When our daughter was born, we had just endured the COVID pandemic and the deranging mind virus that had birthed into the world at that time. My wife and I were struggling and the little soul that came was quite autistic and did not want to be loved the way we had wanted to love. Because we had entered into a covenant so sacredly, when we began to understand what it would mean to love our daughter, we had to grow up and grieve the loss of things that we had thought we wanted. We believed ultimately, that she deserved the full benefit of that vow—all the blessings that we might have enjoyed if the world had not been so wounded and all of us, so wounded inside. A vow does not just provide the covenant to guide us to our own promise of transcendence, arrival and belonging, but is also the ark in which we can find safe albeit harrowing passage in turbulent times, to tomorrow and safe harbour. Our vow became the shield, the aegis, by which we could shield our daughter and her own journey forever in this world, from the woundedness we had inherited. The way we have held space for her needs has helped her flourish and arrive, how she has learned to belong. Our vow created that.

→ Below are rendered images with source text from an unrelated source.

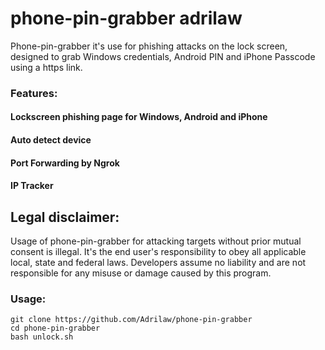 # phone-pin-grabber adrilaw


Phone-pin-grabber it's use for phishing attacks on the lock screen, designed to grab Windows credentials, Android PIN and iPhone Passcode using a https link.

### Features:

#### Lockscreen phishing page for Windows, Android and iPhone
#### Auto detect device
#### Port Forwarding by Ngrok
#### IP Tracker

## Legal disclaimer:

Usage of phone-pin-grabber for attacking targets without prior mutual consent is illegal. It's the end user's responsibility to obey all applicable local, state and federal laws. Developers assume no liability and are not responsible for any misuse or damage caused by this program. 

### Usage:
```
git clone https://github.com/Adrilaw/phone-pin-grabber
cd phone-pin-grabber
bash unlock.sh
```

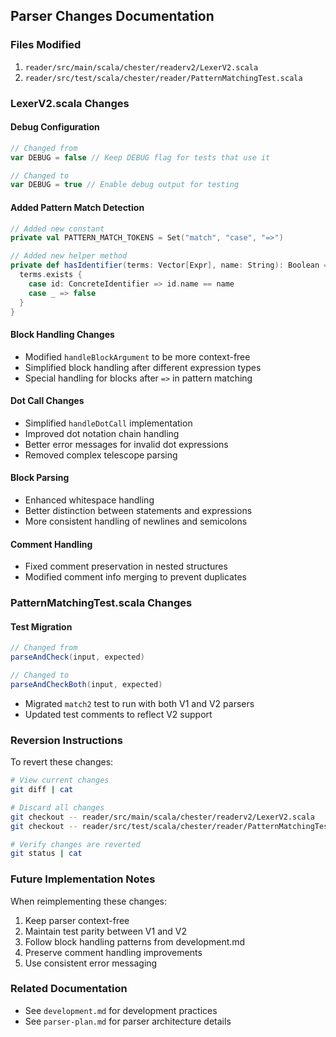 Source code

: ## Parser Changes Documentation

### Files Modified
1. `reader/src/main/scala/chester/readerv2/LexerV2.scala`
2. `reader/src/test/scala/chester/reader/PatternMatchingTest.scala`

### LexerV2.scala Changes

#### Debug Configuration
```scala
// Changed from
var DEBUG = false // Keep DEBUG flag for tests that use it

// Changed to
var DEBUG = true // Enable debug output for testing
```

#### Added Pattern Match Detection
```scala
// Added new constant
private val PATTERN_MATCH_TOKENS = Set("match", "case", "=>")

// Added new helper method
private def hasIdentifier(terms: Vector[Expr], name: String): Boolean = {
  terms.exists {
    case id: ConcreteIdentifier => id.name == name
    case _ => false
  }
}
```

#### Block Handling Changes
- Modified `handleBlockArgument` to be more context-free
- Simplified block handling after different expression types
- Special handling for blocks after `=>` in pattern matching

#### Dot Call Changes
- Simplified `handleDotCall` implementation
- Improved dot notation chain handling
- Better error messages for invalid dot expressions
- Removed complex telescope parsing

#### Block Parsing
- Enhanced whitespace handling
- Better distinction between statements and expressions
- More consistent handling of newlines and semicolons

#### Comment Handling
- Fixed comment preservation in nested structures
- Modified comment info merging to prevent duplicates

### PatternMatchingTest.scala Changes

#### Test Migration
```scala
// Changed from
parseAndCheck(input, expected)

// Changed to
parseAndCheckBoth(input, expected)
```

- Migrated `match2` test to run with both V1 and V2 parsers
- Updated test comments to reflect V2 support

### Reversion Instructions

To revert these changes:

```bash
# View current changes
git diff | cat

# Discard all changes
git checkout -- reader/src/main/scala/chester/readerv2/LexerV2.scala
git checkout -- reader/src/test/scala/chester/reader/PatternMatchingTest.scala

# Verify changes are reverted
git status | cat
```

### Future Implementation Notes

When reimplementing these changes:
1. Keep parser context-free
2. Maintain test parity between V1 and V2
3. Follow block handling patterns from development.md
4. Preserve comment handling improvements
5. Use consistent error messaging

### Related Documentation
- See `development.md` for development practices
- See `parser-plan.md` for parser architecture details  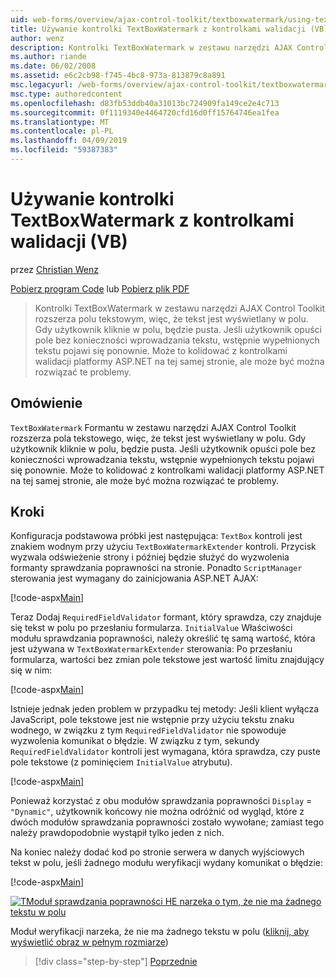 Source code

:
 ```yaml
---
uid: web-forms/overview/ajax-control-toolkit/textboxwatermark/using-textboxwatermark-with-validation-controls-vb
title: Używanie kontrolki TextBoxWatermark z kontrolkami walidacji (VB) | Dokumentacja firmy Microsoft
author: wenz
description: Kontrolki TextBoxWatermark w zestawu narzędzi AJAX Control Toolkit rozszerza polu tekstowym, więc, że tekst jest wyświetlany w polu. Gdy użytkownik kliknie w polu, go czy...
ms.author: riande
ms.date: 06/02/2008
ms.assetid: e6c2cb98-f745-4bc8-973a-813879c8a891
msc.legacyurl: /web-forms/overview/ajax-control-toolkit/textboxwatermark/using-textboxwatermark-with-validation-controls-vb
msc.type: authoredcontent
ms.openlocfilehash: d83fb53ddb40a31013bc724909fa149ce2e4c713
ms.sourcegitcommit: 0f1119340e4464720cfd16d0ff15764746ea1fea
ms.translationtype: MT
ms.contentlocale: pl-PL
ms.lasthandoff: 04/09/2019
ms.locfileid: "59387383"
---
```

# <a name="using-textboxwatermark-with-validation-controls-vb"></a>Używanie kontrolki TextBoxWatermark z kontrolkami walidacji (VB)

przez [Christian Wenz](https://github.com/wenz)

[Pobierz program Code](http://download.microsoft.com/download/9/3/f/93f8daea-bebd-4821-833b-95205389c7d0/TextBoxWatermark2.vb.zip) lub [Pobierz plik PDF](http://download.microsoft.com/download/b/6/a/b6ae89ee-df69-4c87-9bfb-ad1eb2b23373/textboxwatermark2VB.pdf)

> Kontrolki TextBoxWatermark w zestawu narzędzi AJAX Control Toolkit rozszerza polu tekstowym, więc, że tekst jest wyświetlany w polu. Gdy użytkownik kliknie w polu, będzie pusta. Jeśli użytkownik opuści pole bez konieczności wprowadzania tekstu, wstępnie wypełnionych tekstu pojawi się ponownie. Może to kolidować z kontrolkami walidacji platformy ASP.NET na tej samej stronie, ale może być można rozwiązać te problemy.


## <a name="overview"></a>Omówienie

`TextBoxWatermark` Formantu w zestawu narzędzi AJAX Control Toolkit rozszerza pola tekstowego, więc, że tekst jest wyświetlany w polu. Gdy użytkownik kliknie w polu, będzie pusta. Jeśli użytkownik opuści pole bez konieczności wprowadzania tekstu, wstępnie wypełnionych tekstu pojawi się ponownie. Może to kolidować z kontrolkami walidacji platformy ASP.NET na tej samej stronie, ale może być można rozwiązać te problemy.

## <a name="steps"></a>Kroki

Konfiguracja podstawowa próbki jest następująca: `TextBox` kontroli jest znakiem wodnym przy użyciu `TextBoxWatermarkExtender` kontroli. Przycisk wyzwala odświeżenie strony i później będzie służyć do wyzwolenia formanty sprawdzania poprawności na stronie. Ponadto `ScriptManager` sterowania jest wymagany do zainicjowania ASP.NET AJAX:

[!code-aspx[Main](using-textboxwatermark-with-validation-controls-vb/samples/sample1.aspx)]

Teraz Dodaj `RequiredFieldValidator` formant, który sprawdza, czy znajduje się tekst w polu po przesłaniu formularza. `InitialValue` Właściwości modułu sprawdzania poprawności, należy określić tę samą wartość, która jest używana w `TextBoxWatermarkExtender` sterowania: Po przesłaniu formularza, wartości bez zmian pole tekstowe jest wartość limitu znajdujący się w nim:

[!code-aspx[Main](using-textboxwatermark-with-validation-controls-vb/samples/sample2.aspx)]

Istnieje jednak jeden problem w przypadku tej metody: Jeśli klient wyłącza JavaScript, pole tekstowe jest nie wstępnie przy użyciu tekstu znaku wodnego, w związku z tym `RequiredFieldValidator` nie spowoduje wyzwolenia komunikat o błędzie. W związku z tym, sekundy `RequiredFieldValidator` kontroli jest wymagana, która sprawdza, czy puste pole tekstowe (z pominięciem `InitialValue` atrybutu).

[!code-aspx[Main](using-textboxwatermark-with-validation-controls-vb/samples/sample3.aspx)]

Ponieważ korzystać z obu modułów sprawdzania poprawności `Display` = `"Dynamic"`, użytkownik końcowy nie można odróżnić od wygląd, które z dwóch modułów sprawdzania poprawności zostało wywołane; zamiast tego należy prawdopodobnie wystąpił tylko jeden z nich.

Na koniec należy dodać kod po stronie serwera w danych wyjściowych tekst w polu, jeśli żadnego modułu weryfikacji wydany komunikat o błędzie:

[!code-aspx[Main](using-textboxwatermark-with-validation-controls-vb/samples/sample4.aspx)]


[![TModuł sprawdzania poprawności HE narzeka o tym, że nie ma żadnego tekstu w polu](using-textboxwatermark-with-validation-controls-vb/_static/image2.png)](using-textboxwatermark-with-validation-controls-vb/_static/image1.png)

Moduł weryfikacji narzeka, że nie ma żadnego tekstu w polu ([kliknij, aby wyświetlić obraz w pełnym rozmiarze](using-textboxwatermark-with-validation-controls-vb/_static/image3.png))

> [!div class="step-by-step"]
> [Poprzednie](using-textboxwatermark-in-a-formview-vb.md)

A vow after all is a binding commitment to choose to always look for elegant solutions to challenges in ways that look like love and leadership. A vow is a pre-emptive choice to not be a victim in this world. Vows are so powerful because a true vow can only be made by someone in deep and sincere relationship with their own truth. Because vows in this way are powered by our connection to our true self, and therefore our inner child and our shadow, vows have the power to shape reality. Vows make us doggedly inclined towards curiosity, imagination and therefore, to creativity, or to leadership. That level of determination driven by love, is how we transcend our current limits, how we strive to find paths, how we make the willing sacrifice of energy and attention and cycles to develop new skills and gain greater self-mastery.
XXIX Traveler, there is no path. The path is made by walking. Traveller, the path is your tracks And nothing more. Traveller, there is no path The path is made by walking. By walking you make a path And turning, you look back At a way you will never tread again Traveller, there is no road Only wakes in the sea.” Antonio Machado
Vows are how we grow and transcend. Devotion is the ongoing conversation. It is the sailor’s pilgrimage.
What I Learned to Know.
I know now, that to be free in this world, you have to choose you, above everything. And not (of course), a small greedy kind of selfishness, but the kind that refuses to let anything clip the wings of your soul, knowing the price you paid to get here. It is the kind that looks like self-ownership, that has you choosing your trials and losses, having touched, and been touched by, the sheer joy of how it is to be free, unburdened by anything that does not bring you alive or meet you in your sense of purpose.
The journey here was not straight, having lived so many angry and unnecessary moments, acting with the iron resolve of what I would one day come to know, but not the generosity I know now. Too much breath and vigour, wasted on snarling at a world that was guilty only of an ignorance and a lack of imagination. The journey tempered me.
I understand now that our journeys are not supposed to be measured in sunshine, fair weather or favourable winds only. We ride the crest of a wave, the wind at our backs and the sunshine on our faces and we tell ourselves “This is it!” But it is always fleeting. And when it slides away from us, we wonder what is wrong about us.
And then invariably, we get tossed by the waves, our worlds are tumbled upside down, and we are dragged even into the depths to face again our own unintegrated shadow, in ways that feel like we are lost, and will never find our way. We mistakenly normalise the notion that the project of a spiritual life is about light and joy only. We never really get taught, not properly that is, that much of what we are doing here, is as James Hillman said, not about rising above life, but about growing down into it.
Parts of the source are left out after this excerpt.